There’s a concept in the packaging industry known as wrap rage. According to Wikipedia, it’s “the common name for heightened levels of anger and frustration resulting from the inability to open packaging.”
We in the telecommunications industry don’t have a similar term. However, the industry does have a history of causing customer rage, as partly indicated by consistently underperforming on Net Promoter Scores (NPS). Moreover, “In 2021, there were over 300 million wireless carrier subscribers in the U.S. With an industry churn rate of 22 percent, that gives us 95 million frustrated customers taking their interests—and wallet—to another provider.” (source)
NPS Score in the telco compared to other industries
The chart below shows that even the industry most associated with wrap rage, Consumer Packaged Goods (CPG), has a 28% better NPS than the telecommunications industry.
Source: customergauge.com
Of course, wrapping alone doesn’t drive the NPS score of the CPG industry. However, it is clearly one important piece. From a similar perspective, OSS/BSS (the “packaging” for the telecommunications industry) isn’t the sole contributor to the low NPS scores of the telecommunications industry, but it is an equally important component.
OSS/BSS solutions in telecom and their impact on churn
It might not be as apparent to the end-user that OSS solutions and BSS are the source of anger in the same way that poorly designed packaging is, but they are undoubtedly a primary source of “wrap rage” in the telecommunications industry. Whilst customers might not have a name for their frustration, a churn rate of 22% clearly indicates its existence.

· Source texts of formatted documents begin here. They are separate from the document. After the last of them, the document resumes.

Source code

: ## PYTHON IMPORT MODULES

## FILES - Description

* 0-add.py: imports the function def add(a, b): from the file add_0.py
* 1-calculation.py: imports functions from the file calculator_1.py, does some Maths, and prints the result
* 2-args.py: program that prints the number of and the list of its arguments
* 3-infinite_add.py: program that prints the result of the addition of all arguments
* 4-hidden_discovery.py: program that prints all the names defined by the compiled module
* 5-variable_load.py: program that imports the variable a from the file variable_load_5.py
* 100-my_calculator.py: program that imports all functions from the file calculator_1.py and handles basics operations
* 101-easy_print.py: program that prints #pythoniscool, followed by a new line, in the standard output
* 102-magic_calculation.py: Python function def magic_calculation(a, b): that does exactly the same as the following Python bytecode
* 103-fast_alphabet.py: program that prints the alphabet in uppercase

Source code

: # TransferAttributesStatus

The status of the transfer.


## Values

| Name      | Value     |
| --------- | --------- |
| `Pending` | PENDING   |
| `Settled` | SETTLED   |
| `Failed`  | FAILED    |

Despite this, most suppliers and integrators in the OSS and BSS industry are oblivious to their impact on this frustration. They’re one step removed from NPS scores. They’re also typically one step removed from the front lines, the retail shops, the IT access points (portals and apps) and contact centres.
Their involvement with the front lines is usually only as a customer that uses telco services, not through their work activities. If you’re reading this and are responsible for designing, implementing or building OSS and/or BSS, do you like having to contact your communications service provider? Regardless of whether your answer is yes or no, have you ever thought that the work you do is contributing to that sentiment?
How to achieve CVR? Make your customers have nothing to complain about
Contact centre teams have a term called Call Volume Reduction (CVR), which means the number of customer calls that are answered by a contact centre agent. CVR is a metric that all organisations aim to minimise because having contact centre and support teams is costly. Carriers would much rather not have these business units. Rather than achieving CVR by deflection (eg redirecting customers to digital services like IVRs, chat-bots, webpages, etc), which tend to infuriate upset customers further, the simplest approach to achieving CVR is to ensure there are less issues for customers to complain about.
The takeaway
Afterall, the best customer service is no customer service. That is, the best service is so seamless that nobody has any reason to complain.
Reducing faults, making self-service changes easier, reducing activation fall-outs, reducing bill disputes and many other high-volume issues are all within the control and responsibility of OSS and BSS. Is it now becoming clearer that what we do has a direct impact on the graph above?
Rather than adding new OSS and BSS features, it could be argued that the better return on developer / integrator / implementation effort would be to improve existing functionality to reduce end-user complaints and improve CVR. If you work for an OSS / BSS vendor, have you ever asked your carrier clients whether you could do anything to improve their CVR?